We’ve all grown up with the Queen as part of our lives and thankfully she seems as sprightly as ever with no signs of her winding down.
Her admirable, old-fashioned sense of duty would never see her step aside in favour of her son Charles.
There’s no doubt in my mind that our remarkable monarch will be sending herself a special telegram to celebrate her 100th birthday in 10 years’ time.
It’s about time the kids had lessons in the lost art of conversation
I LOVE the plan at a Scottish high school to give the students lessons in the art of conversation, but it’s sad that this is even something that actually needs to be taught.
Kinross High School pupils are taking part in the scheme to help develop their confidence and communication skills, which is highly laudable and something that should be rolled out in other schools across the country.
Of course it’s mainly because most of our teens don’t actually talk to each other anymore, but instead converse via text or social media.
They Tweet, Facebook and send photos of each other to Instagram to “like” instead of actually having a chat.
The whole notion of having “conversation lessons” is to try to prepare our children for the workplace where they will sometimes have to make eye contact with actual human beings and talk to them!
Now I am as bad as everyone else when it comes to overusing my mobile phone, and although I try very hard not to ignore the person I am with in order to check my emails, messages and social media, I sometimes can’t help myself.

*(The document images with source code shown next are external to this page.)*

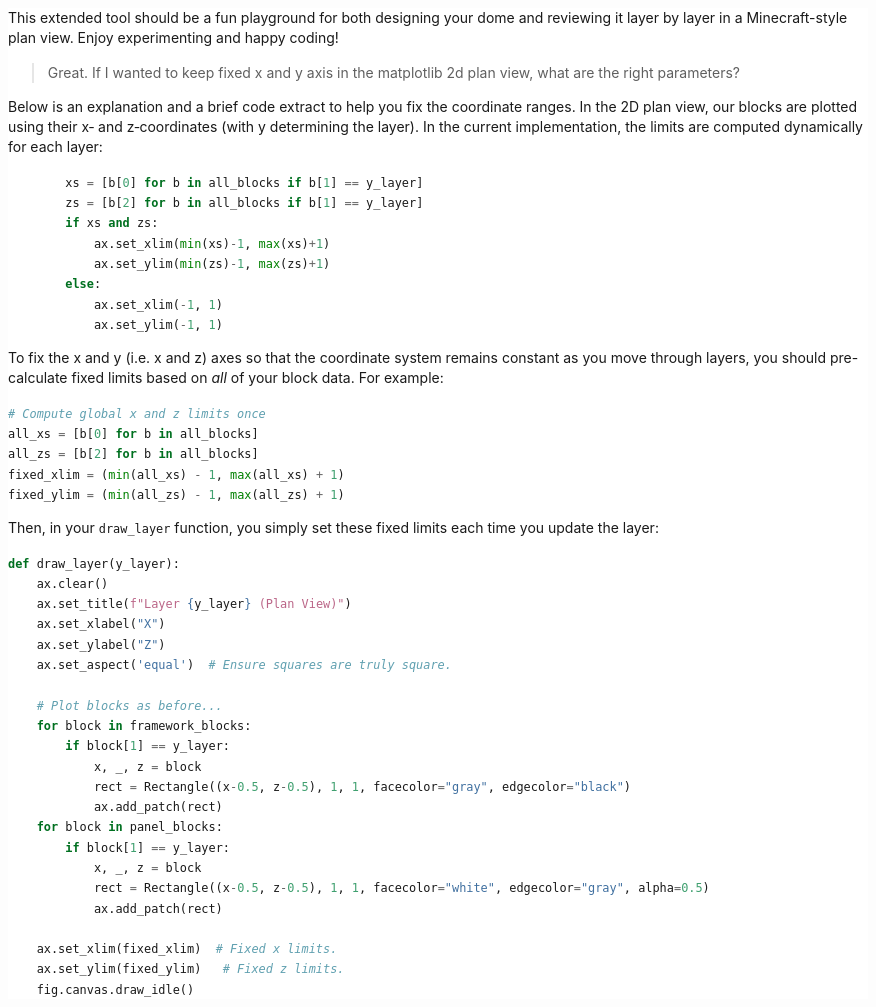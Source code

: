 This extended tool should be a fun playground for both designing your dome and reviewing it layer by layer in a Minecraft-style plan view. Enjoy experimenting and happy coding!

> Great. If I wanted to keep fixed x and y axis in the matplotlib 2d plan view, what are the right parameters?

Below is an explanation and a brief code extract to help you fix the coordinate ranges. In the 2D plan view, our blocks are plotted using their x‐ and z‑coordinates (with y determining the layer). In the current implementation, the limits are computed dynamically for each layer:

```python
        xs = [b[0] for b in all_blocks if b[1] == y_layer]
        zs = [b[2] for b in all_blocks if b[1] == y_layer]
        if xs and zs:
            ax.set_xlim(min(xs)-1, max(xs)+1)
            ax.set_ylim(min(zs)-1, max(zs)+1)
        else:
            ax.set_xlim(-1, 1)
            ax.set_ylim(-1, 1)
```

To fix the x and y (i.e. x and z) axes so that the coordinate system remains constant as you move through layers, you should pre-calculate fixed limits based on *all* of your block data. For example:

```python
# Compute global x and z limits once
all_xs = [b[0] for b in all_blocks]
all_zs = [b[2] for b in all_blocks]
fixed_xlim = (min(all_xs) - 1, max(all_xs) + 1)
fixed_ylim = (min(all_zs) - 1, max(all_zs) + 1)
```

Then, in your `draw_layer` function, you simply set these fixed limits each time you update the layer:

```python
def draw_layer(y_layer):
    ax.clear()
    ax.set_title(f"Layer {y_layer} (Plan View)")
    ax.set_xlabel("X")
    ax.set_ylabel("Z")
    ax.set_aspect('equal')  # Ensure squares are truly square.
    
    # Plot blocks as before...
    for block in framework_blocks:
        if block[1] == y_layer:
            x, _, z = block
            rect = Rectangle((x-0.5, z-0.5), 1, 1, facecolor="gray", edgecolor="black")
            ax.add_patch(rect)
    for block in panel_blocks:
        if block[1] == y_layer:
            x, _, z = block
            rect = Rectangle((x-0.5, z-0.5), 1, 1, facecolor="white", edgecolor="gray", alpha=0.5)
            ax.add_patch(rect)
    
    ax.set_xlim(fixed_xlim)  # Fixed x limits.
    ax.set_ylim(fixed_ylim)   # Fixed z limits.
    fig.canvas.draw_idle()
```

Basically when you “flub” someone (ignore them in order to be on your mobile phone) what you are essentially saying is that they are less interesting than what someone you have never met has to say about something pretty banal on Twitter or Facebook.
It really is a scourge of modern times.
We’ve all seen groups of people in restaurants with their heads bowed checking out their phones instead of talking, laughing and sharing news and views with each other.
There’s utter silence apart from that infuriating “tap tap tap” sound of their fingers on the keyboards.
When I’m walking around London I am constantly having to swerve people on the pavement who are engrossed in their
phones when they should be looking up and seeing Big Ben, the Houses of Parliament, Westminster Abbey and all the other amazing sights.
There are people in offices who sit next to each other but will text or email to ask if they want a cup of tea or a sandwich from the canteen.
Of course the internet is an incredible learning tool, but most people use it to laugh at cats falling over and dogs in fancy dress.
There’s nothing actually wrong with that.
I like to see a dachshund in a Minion suit as much as the next person, unless of course, it’s at the expense of getting to know your friends better, or even making new ones.
So good luck to all involved in the scheme and I hope it is hugely successful.
If it gets one young person to lift their head up from their iPhone or computer screen and actually take in the real world around them and ensure that they engage with their fellow human beings, then I reckon it will be a job well done.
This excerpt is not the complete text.